(Source texts of formatted documents)

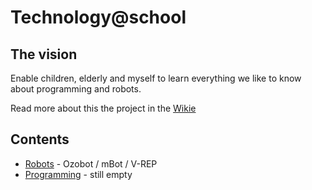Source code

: # Technology@school

## The vision

Enable children, elderly  and myself to learn everything we like to know about programming and robots.

Read more about this the project in the [Wikie](https://github.com/Tauvic/Technology-at-school/wiki)

## Contents

* [Robots](../../tree/master/Robots) - Ozobot / mBot / V-REP
* [Programming](../../master/Programming/README.md) - still empty


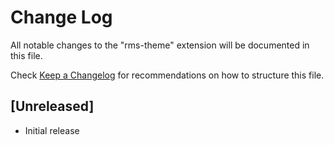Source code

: # Change Log

All notable changes to the "rms-theme" extension will be documented in this file.

Check [Keep a Changelog](http://keepachangelog.com/) for recommendations on how to structure this file.

## [Unreleased]

- Initial release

### REQUIREMENT
Gather up the lines containing the word "file" from these records and copy them.

### ANSWER
All notable changes to the "rms-theme" extension will be documented in this file.
Check [Keep a Changelog](http://keepachangelog.com/) for recommendations on how to structure this file.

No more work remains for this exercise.